Comment vaincre Kouss kondrong (le lutin pourvoyeur de richesses) ?
Cher Monsieur de la Fontaine, le conte de la brousse et de la forêt reprend son train, après les violents et douloureux événements qui ont secoué la République de Zanaga. Je vous le dis, le lutin détenteur de toutes sortes de richesses prend aujourd'hui le visage des machines. La richesse ne passe plus par la victoire sur un être surnaturel qu'il faut aller vaincre au détour d'un chemin de forêt. C'est aujourd'hui une question de "flux contrôlés" par des gens qui sont derrière ce qu'on appelle des ordinateurs. Cela rend évidemment difficile l'exercice du pouvoir à cause de toutes formes de pressions des marchés financiers. Les politiques n'ont pas le pouvoir absolu dans ce domaine.
En tout cas, la République garde patience, en attente de l'arrivée des pluies précoces et qu'on annonce abondantes, avec des espoirs de régénération de nos campagnes asséchées par le dérèglement climatique. D'ailleurs, le discours dominant questionne dans l'angoisse l'avenir de notre environnement menacé par la crise climatique. On parle énormément d'effet de serre, d'empreinte carbonne, d'énergie verte, de transition écologique, associant les questions climatiques et celles de la dégradation des écosystèmes environnementaux. Il y a aujourd'hui comme une sorte de culte et de réveil d'une grande sensibilité pour la nature.

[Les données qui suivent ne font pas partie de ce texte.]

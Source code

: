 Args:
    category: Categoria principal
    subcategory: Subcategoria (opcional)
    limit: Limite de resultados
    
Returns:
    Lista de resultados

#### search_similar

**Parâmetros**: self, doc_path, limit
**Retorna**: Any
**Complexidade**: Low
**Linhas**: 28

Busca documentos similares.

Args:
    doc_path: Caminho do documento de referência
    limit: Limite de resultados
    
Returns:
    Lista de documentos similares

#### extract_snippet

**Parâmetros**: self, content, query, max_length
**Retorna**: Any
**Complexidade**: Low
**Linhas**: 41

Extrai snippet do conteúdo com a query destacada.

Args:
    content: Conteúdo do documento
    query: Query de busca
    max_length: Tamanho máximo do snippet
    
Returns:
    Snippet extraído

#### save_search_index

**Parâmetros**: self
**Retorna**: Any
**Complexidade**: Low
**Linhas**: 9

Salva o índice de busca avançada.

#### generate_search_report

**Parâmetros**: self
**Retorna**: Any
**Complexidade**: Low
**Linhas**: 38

Ce qui est terrifiant, en rapport avec ces phénomènes sus-évoqués, cher Maître des Eaux et Forêts, c'est l'errance d'une certaine jeunesse sans travail à travers les forêts, les océans et les déserts, pour espérer atteindre l'Eur-Hope et l'Ham-Rique qu'elle sublime en pays de Cocagne. La solution est, semble-t-il, la mise en œuvre de l'"équité sociale" dans des domaines variés de notre vie communautaire (santé, école et sécurité).
Qui sont les candidats ?
1- Les pêcheurs/convoyeurs
Les hommes de la mer deviennent des rentiers de voyages clandestins.
Les raisons invoquées :
- La mer "se vide" du fait de l'activité de bateaux de pêche dans les eaux territoriales du Zanaga.

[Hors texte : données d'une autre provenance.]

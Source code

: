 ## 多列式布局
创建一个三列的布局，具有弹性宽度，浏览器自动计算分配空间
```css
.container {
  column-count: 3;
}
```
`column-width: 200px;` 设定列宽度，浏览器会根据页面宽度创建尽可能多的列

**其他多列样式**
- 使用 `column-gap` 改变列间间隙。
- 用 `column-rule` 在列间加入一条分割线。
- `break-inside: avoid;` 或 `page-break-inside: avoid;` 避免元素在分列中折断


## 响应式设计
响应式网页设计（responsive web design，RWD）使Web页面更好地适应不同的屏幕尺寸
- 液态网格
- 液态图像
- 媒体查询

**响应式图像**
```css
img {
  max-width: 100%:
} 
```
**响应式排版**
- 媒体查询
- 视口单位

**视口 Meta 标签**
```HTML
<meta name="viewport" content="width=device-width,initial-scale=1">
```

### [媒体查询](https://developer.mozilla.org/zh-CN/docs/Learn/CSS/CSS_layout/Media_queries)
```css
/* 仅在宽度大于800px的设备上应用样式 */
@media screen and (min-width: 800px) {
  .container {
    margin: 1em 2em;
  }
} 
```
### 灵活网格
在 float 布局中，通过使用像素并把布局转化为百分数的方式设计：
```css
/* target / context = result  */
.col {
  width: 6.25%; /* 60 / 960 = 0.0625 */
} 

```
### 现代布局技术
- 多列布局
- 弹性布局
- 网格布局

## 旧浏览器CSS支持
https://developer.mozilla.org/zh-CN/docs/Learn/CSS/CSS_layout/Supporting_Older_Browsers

- Les jeunes se détourneraient des activités de pêche, à cause de la scolarisation, principalement.
2- Des jeunes en âge de responsabilité et sans ressources substantielles
Cette frange de la jeunesse donne comme raisons :
- la honte de ne pouvoir assumer leurs propres charges sociales
- le désir légitime de se distinguer dans la compétition sociale, en allant cueillir, dans les pays nantis, des ressources pour monter en prestige.

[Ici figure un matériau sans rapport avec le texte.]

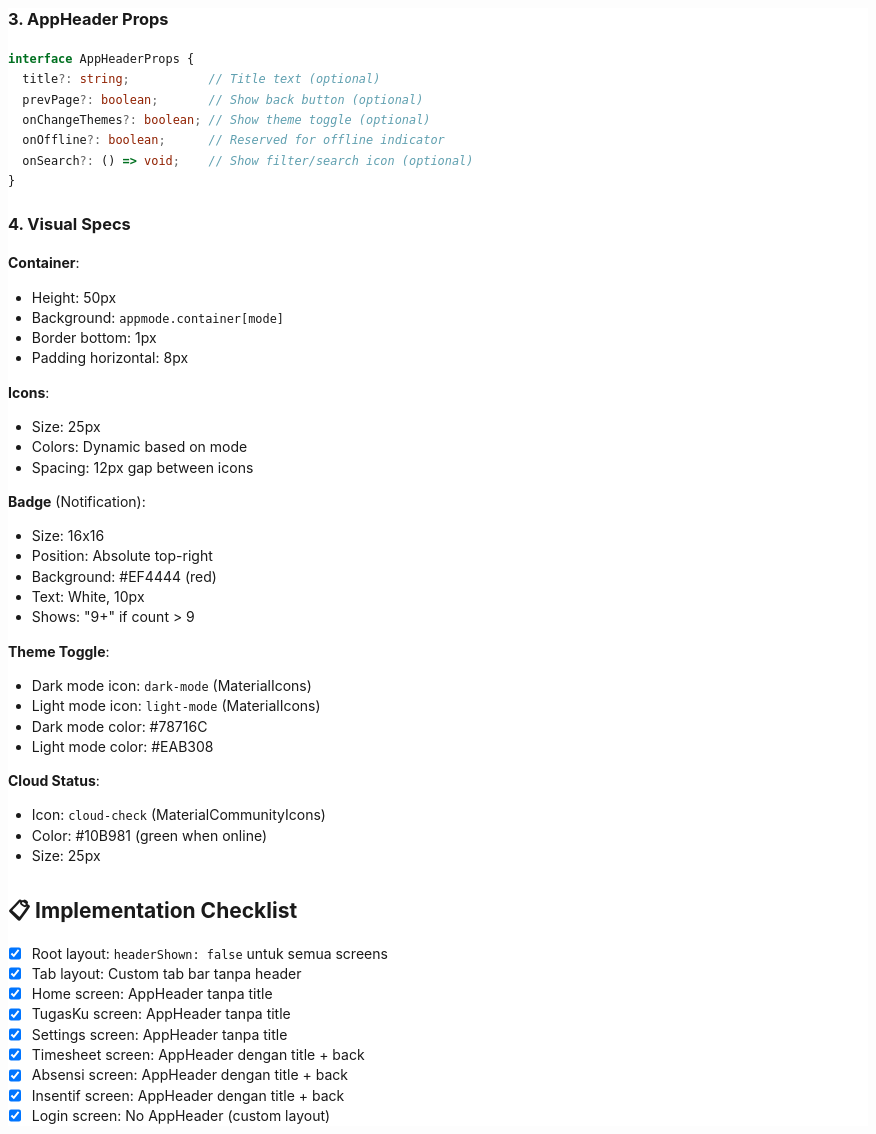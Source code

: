 ### 3. **AppHeader Props**

```typescript
interface AppHeaderProps {
  title?: string;           // Title text (optional)
  prevPage?: boolean;       // Show back button (optional)
  onChangeThemes?: boolean; // Show theme toggle (optional)
  onOffline?: boolean;      // Reserved for offline indicator
  onSearch?: () => void;    // Show filter/search icon (optional)
}
```

### 4. **Visual Specs**

**Container**:
- Height: 50px
- Background: `appmode.container[mode]`
- Border bottom: 1px
- Padding horizontal: 8px

**Icons**:
- Size: 25px
- Colors: Dynamic based on mode
- Spacing: 12px gap between icons

**Badge** (Notification):
- Size: 16x16
- Position: Absolute top-right
- Background: #EF4444 (red)
- Text: White, 10px
- Shows: "9+" if count > 9

**Theme Toggle**:
- Dark mode icon: `dark-mode` (MaterialIcons)
- Light mode icon: `light-mode` (MaterialIcons)
- Dark mode color: #78716C
- Light mode color: #EAB308

**Cloud Status**:
- Icon: `cloud-check` (MaterialCommunityIcons)
- Color: #10B981 (green when online)
- Size: 25px

## 📋 Implementation Checklist

- [x] Root layout: `headerShown: false` untuk semua screens
- [x] Tab layout: Custom tab bar tanpa header
- [x] Home screen: AppHeader tanpa title
- [x] TugasKu screen: AppHeader tanpa title
- [x] Settings screen: AppHeader tanpa title
- [x] Timesheet screen: AppHeader dengan title + back
- [x] Absensi screen: AppHeader dengan title + back
- [x] Insentif screen: AppHeader dengan title + back
- [x] Login screen: No AppHeader (custom layout)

Le plus urgent c'est de penser une nouvelle gouvernance de la migration, à partir de modèles propres et endogènes, en tenant compte tout à la fois de nos richesses, du sol et du sous-sol, de notre potentiel halieutique et de l'énergie solaire.
Changer le narratif
En tous les cas, il faut commencer par changer le narratif, en cessant de stigmatiser les partants pour de lointains horizons comme le Ven Ven-Zuel ou le Braisé, ces migrants ou réfugiés décrits comme des hordes, des fugitifs, etc.
Le mythe de l'invasion migratoire dévastatrice, une sorte d'infestation, par des nuages de sauterelles doit être combattu et remplacé par la conception universaliste d'une nécessaire migration au sein des continents. Dans cette perspective, on cherchera à faire l'inventaire des avantages du mouvement migratoire au sein de l'espace africain.
Cher Maître des Eaux et Forêts, comme vous le voyez, la nature et ses potentialités -que vous essayiez de protéger - demeurent au cœur des problématiques actuelles de développement, un peu partout dans notre monde actuel.